→ Brief
Return the records below exactly; pictures stay out.

Dataset entries:
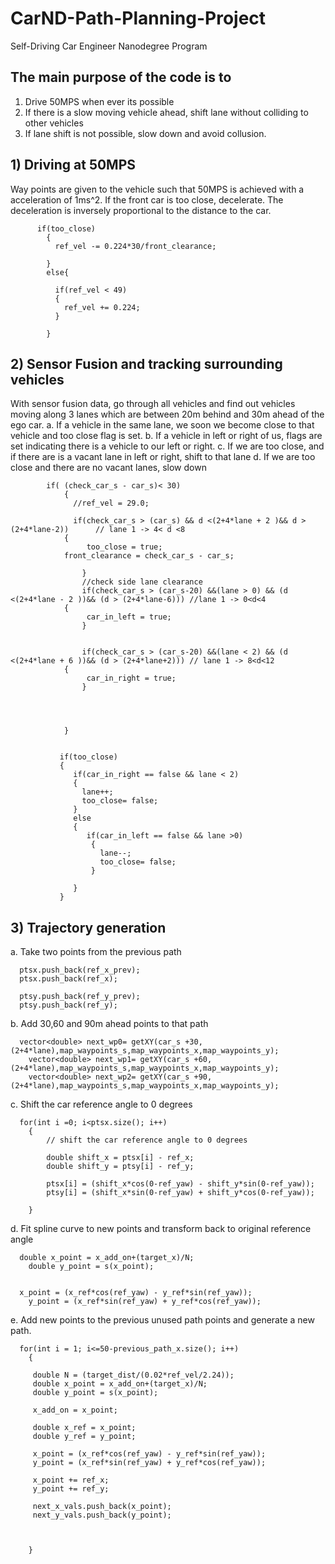 # CarND-Path-Planning-Project
Self-Driving Car Engineer Nanodegree Program
   
## The main purpose of the code is to 
1)	Drive 50MPS when ever its possible
2)	If there is a slow moving vehicle ahead, shift lane without colliding to other vehicles
3)	If lane shift is not possible, slow down and avoid collusion.

## 1)	Driving at 50MPS
Way points are given to the vehicle such that 50MPS is achieved with a acceleration of 1ms^2. 
If the front car is too close, decelerate.  The deceleration is inversely proportional to the distance to the car.

          if(too_close)
          	{
          	  ref_vel -= 0.224*30/front_clearance;
          	  
          	}
          	else{
          	
          	  if(ref_vel < 49)
          	  {
          	    ref_vel += 0.224;
          	  }
          	
          	}

## 2)	Sensor Fusion and tracking surrounding vehicles
With sensor fusion data, go through all vehicles and find out vehicles moving along 3 lanes which are between 20m behind and 30m ahead of the ego car. 
a.	If a vehicle in the same lane, we soon we become close to that vehicle and too close flag is set.
b.	If a vehicle in left or right of us, flags are set indicating there is a vehicle to our left or right.
c.	If we are too close, and if there are is a vacant lane in left or right, shift to that lane
d.	If we are too close and there are no vacant lanes, slow down

            if( (check_car_s - car_s)< 30)
          	    {
          	      //ref_vel = 29.0;
          	      
          	      if(check_car_s > (car_s) && d <(2+4*lane + 2 )&& d > (2+4*lane-2))      // lane 1 -> 4< d <8
          	  	{
          	      	 too_close = true;
				front_clearance = check_car_s - car_s;

          	      	}
          	      	//check side lane clearance
          	      	if(check_car_s > (car_s-20) &&(lane > 0) && (d <(2+4*lane - 2 ))&& (d > (2+4*lane-6))) //lane 1 -> 0<d<4
          	  	{
          	      	 car_in_left = true;
          	      	}
          	      	
          	      	
          	      	if(check_car_s > (car_s-20) &&(lane < 2) && (d <(2+4*lane + 6 ))&& (d > (2+4*lane+2))) // lane 1 -> 8<d<12
          	  	{
          	      	 car_in_right = true;
          	      	}
          	      	
          	      
          	      
          	    
          	    }
                
                
               if(too_close)
               {
                  if(car_in_right == false && lane < 2)
                  {
                    lane++;
                    too_close= false;
                  }
                  else
                  {
                     if(car_in_left == false && lane >0)
                      {
                        lane--;
                        too_close= false;
                      }

                  }
               }

## 3)	Trajectory generation
a.	Take two points from the previous path

      ptsx.push_back(ref_x_prev);
      ptsx.push_back(ref_x);

      ptsy.push_back(ref_y_prev);
      ptsy.push_back(ref_y);
      
b.	Add 30,60 and 90m ahead points to that path
      
      vector<double> next_wp0= getXY(car_s +30,(2+4*lane),map_waypoints_s,map_waypoints_x,map_waypoints_y);
		vector<double> next_wp1= getXY(car_s +60,(2+4*lane),map_waypoints_s,map_waypoints_x,map_waypoints_y);
		vector<double> next_wp2= getXY(car_s +90,(2+4*lane),map_waypoints_s,map_waypoints_x,map_waypoints_y);
      
c.	Shift the car reference angle to 0 degrees

      for(int i =0; i<ptsx.size(); i++)
		{
			// shift the car reference angle to 0 degrees
			
			double shift_x = ptsx[i] - ref_x;
			double shift_y = ptsy[i] - ref_y;
			
			ptsx[i] = (shift_x*cos(0-ref_yaw) - shift_y*sin(0-ref_yaw));
			ptsy[i] = (shift_x*sin(0-ref_yaw) + shift_y*cos(0-ref_yaw));
		
		}
		
d.	Fit spline curve to new points and transform back to original reference angle

      double x_point = x_add_on+(target_x)/N;
		double y_point = s(x_point);
      
      
      x_point = (x_ref*cos(ref_yaw) - y_ref*sin(ref_yaw));
		y_point = (x_ref*sin(ref_yaw) + y_ref*cos(ref_yaw));
       
       
e.	Add new points to the previous unused path points and generate a new path.

      for(int i = 1; i<=50-previous_path_x.size(); i++)
		{
		
		 double N = (target_dist/(0.02*ref_vel/2.24));
		 double x_point = x_add_on+(target_x)/N;
		 double y_point = s(x_point);
		 
		 x_add_on = x_point;
		 
		 double x_ref = x_point;
		 double y_ref = y_point;
		 
		 x_point = (x_ref*cos(ref_yaw) - y_ref*sin(ref_yaw));
		 y_point = (x_ref*sin(ref_yaw) + y_ref*cos(ref_yaw));
		 
		 x_point += ref_x;
		 y_point += ref_y;
		
		 next_x_vals.push_back(x_point);
		 next_y_vals.push_back(y_point);
		 
		 
		 
		}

→ Result of this task
 # CarND-Path-Planning-Project
Self-Driving Car Engineer Nanodegree Program
   
## The main purpose of the code is to 
1)	Drive 50MPS when ever its possible
2)	If there is a slow moving vehicle ahead, shift lane without colliding to other vehicles
3)	If lane shift is not possible, slow down and avoid collusion.

## 1)	Driving at 50MPS
Way points are given to the vehicle such that 50MPS is achieved with a acceleration of 1ms^2. 
If the front car is too close, decelerate.  The deceleration is inversely proportional to the distance to the car.

          if(too_close)
          	{
          	  ref_vel -= 0.224*30/front_clearance;
          	  
          	}
          	else{
          	
          	  if(ref_vel < 49)
          	  {
          	    ref_vel += 0.224;
          	  }
          	
          	}

## 2)	Sensor Fusion and tracking surrounding vehicles
With sensor fusion data, go through all vehicles and find out vehicles moving along 3 lanes which are between 20m behind and 30m ahead of the ego car. 
a.	If a vehicle in the same lane, we soon we become close to that vehicle and too close flag is set.
b.	If a vehicle in left or right of us, flags are set indicating there is a vehicle to our left or right.
c.	If we are too close, and if there are is a vacant lane in left or right, shift to that lane
d.	If we are too close and there are no vacant lanes, slow down

            if( (check_car_s - car_s)< 30)
          	    {
          	      //ref_vel = 29.0;
          	      
          	      if(check_car_s > (car_s) && d <(2+4*lane + 2 )&& d > (2+4*lane-2))      // lane 1 -> 4< d <8
          	  	{
          	      	 too_close = true;
				front_clearance = check_car_s - car_s;

          	      	}
          	      	//check side lane clearance
          	      	if(check_car_s > (car_s-20) &&(lane > 0) && (d <(2+4*lane - 2 ))&& (d > (2+4*lane-6))) //lane 1 -> 0<d<4
          	  	{
          	      	 car_in_left = true;
          	      	}
          	      	
          	      	
          	      	if(check_car_s > (car_s-20) &&(lane < 2) && (d <(2+4*lane + 6 ))&& (d > (2+4*lane+2))) // lane 1 -> 8<d<12
          	  	{
          	      	 car_in_right = true;
          	      	}
          	      	
          	      
          	      
          	    
          	    }
                
                
               if(too_close)
               {
                  if(car_in_right == false && lane < 2)
                  {
                    lane++;
                    too_close= false;
                  }
                  else
                  {
                     if(car_in_left == false && lane >0)
                      {
                        lane--;
                        too_close= false;
                      }

                  }
               }

## 3)	Trajectory generation
a.	Take two points from the previous path

      ptsx.push_back(ref_x_prev);
      ptsx.push_back(ref_x);

      ptsy.push_back(ref_y_prev);
      ptsy.push_back(ref_y);
      
b.	Add 30,60 and 90m ahead points to that path
      
      vector<double> next_wp0= getXY(car_s +30,(2+4*lane),map_waypoints_s,map_waypoints_x,map_waypoints_y);
		vector<double> next_wp1= getXY(car_s +60,(2+4*lane),map_waypoints_s,map_waypoints_x,map_waypoints_y);
		vector<double> next_wp2= getXY(car_s +90,(2+4*lane),map_waypoints_s,map_waypoints_x,map_waypoints_y);
      
c.	Shift the car reference angle to 0 degrees

      for(int i =0; i<ptsx.size(); i++)
		{
			// shift the car reference angle to 0 degrees
			
			double shift_x = ptsx[i] - ref_x;
			double shift_y = ptsy[i] - ref_y;
			
			ptsx[i] = (shift_x*cos(0-ref_yaw) - shift_y*sin(0-ref_yaw));
			ptsy[i] = (shift_x*sin(0-ref_yaw) + shift_y*cos(0-ref_yaw));
		
		}
		
d.	Fit spline curve to new points and transform back to original reference angle

      double x_point = x_add_on+(target_x)/N;
		double y_point = s(x_point);
      
      
      x_point = (x_ref*cos(ref_yaw) - y_ref*sin(ref_yaw));
		y_point = (x_ref*sin(ref_yaw) + y_ref*cos(ref_yaw));
       
       
e.	Add new points to the previous unused path points and generate a new path.

      for(int i = 1; i<=50-previous_path_x.size(); i++)
		{
		
		 double N = (target_dist/(0.02*ref_vel/2.24));
		 double x_point = x_add_on+(target_x)/N;
		 double y_point = s(x_point);
		 
		 x_add_on = x_point;
		 
		 double x_ref = x_point;
		 double y_ref = y_point;
		 
		 x_point = (x_ref*cos(ref_yaw) - y_ref*sin(ref_yaw));
		 y_point = (x_ref*sin(ref_yaw) + y_ref*cos(ref_yaw));
		 
		 x_point += ref_x;
		 y_point += ref_y;
		
		 next_x_vals.push_back(x_point);
		 next_y_vals.push_back(y_point);
		 
		 
		 
		}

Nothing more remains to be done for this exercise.